>>
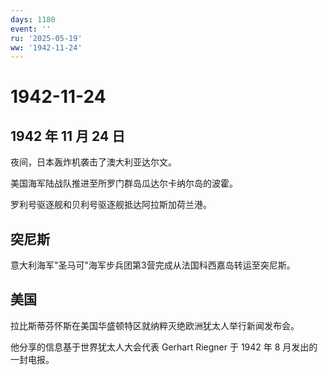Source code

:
 ```yaml
---
days: 1180
event: ''
ru: '2025-05-19'
ww: '1942-11-24'
---
```


# 1942-11-24

## 1942 年 11 月 24 日

夜间，日本轰炸机袭击了澳大利亚达尔文。

美国海军陆战队推进至所罗门群岛瓜达尔卡纳尔岛的波霍。

罗利号驱逐舰和贝利号驱逐舰抵达阿拉斯加荷兰港。

## 突尼斯

意大利海军"圣马可"海军步兵团第3营完成从法国科西嘉岛转运至突尼斯。

## 美国

拉比斯蒂芬怀斯在美国华盛顿特区就纳粹灭绝欧洲犹太人举行新闻发布会。

他分享的信息基于世界犹太人大会代表 Gerhart Riegner 于 1942 年 8
月发出的一封电报。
<<
• [Task objective]: The records above must be copied exactly, with no pictures carried over.

• [Answer to this problem]:
Source code

:
 ```yaml
---
days: 1180
event: ''
ru: '2025-05-19'
ww: '1942-11-24'
---
```


# 1942-11-24

## 1942 年 11 月 24 日

夜间，日本轰炸机袭击了澳大利亚达尔文。

美国海军陆战队推进至所罗门群岛瓜达尔卡纳尔岛的波霍。

罗利号驱逐舰和贝利号驱逐舰抵达阿拉斯加荷兰港。

## 突尼斯

意大利海军"圣马可"海军步兵团第3营完成从法国科西嘉岛转运至突尼斯。

## 美国

拉比斯蒂芬怀斯在美国华盛顿特区就纳粹灭绝欧洲犹太人举行新闻发布会。

他分享的信息基于世界犹太人大会代表 Gerhart Riegner 于 1942 年 8
月发出的一封电报。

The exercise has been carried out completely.